(Exercise instructions): Read the lines below, and copy any that contain the string "frame".
+++ Supplied records +++
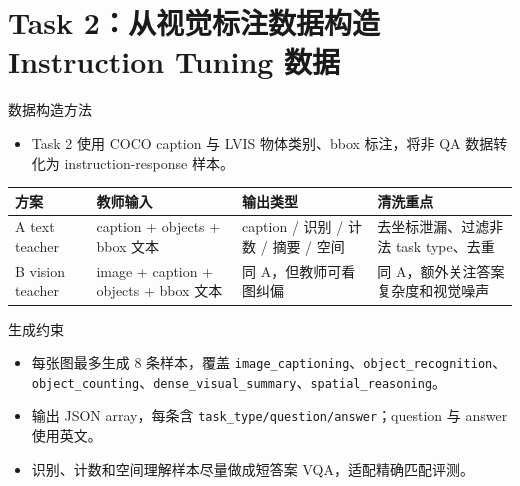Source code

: \documentclass{beamer}
\newcommand{\smalltab}{\scriptsize}
\begin{document}
\section{Task 2：从视觉标注数据构造 Instruction Tuning 数据}

\begin{frame}[shrink=5]{数据构造方法}
\small
\begin{itemize}
\item Task 2 使用 COCO caption 与 LVIS 物体类别、bbox 标注，将非 QA 数据转化为 instruction-response 样本。
\end{itemize}
\smalltab
\begin{tabular}{p{}p{}p{}p{}}
\toprule
方案 & 教师输入 & 输出类型 & 清洗重点 \\
\midrule
A text teacher & caption + objects + bbox 文本 & caption / 识别 / 计数 / 摘要 / 空间 & 去坐标泄漏、过滤非法 task type、去重 \\
B vision teacher & image + caption + objects + bbox 文本 & 同 A，但教师可看图纠偏 & 同 A，额外关注答案复杂度和视觉噪声 \\
\bottomrule
\end{tabular}
\vspace{0.4em}
\begin{block}{生成约束}
\begin{itemize}
\item 每张图最多生成 8 条样本，覆盖 \texttt{image\_captioning}、\texttt{object\_recognition}、\texttt{object\_counting}、\texttt{dense\_visual\_summary}、\texttt{spatial\_reasoning}。
\item 输出 JSON array，每条含 \texttt{task\_type/question/answer}；question 与 answer 使用英文。
\item 识别、计数和空间理解样本尽量做成短答案 VQA，适配精确匹配评测。
\end{itemize}
\end{block}
\end{frame}
\end{document}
+++
(Problem solution):
\begin{frame}[shrink=5]{数据构造方法}
\end{frame}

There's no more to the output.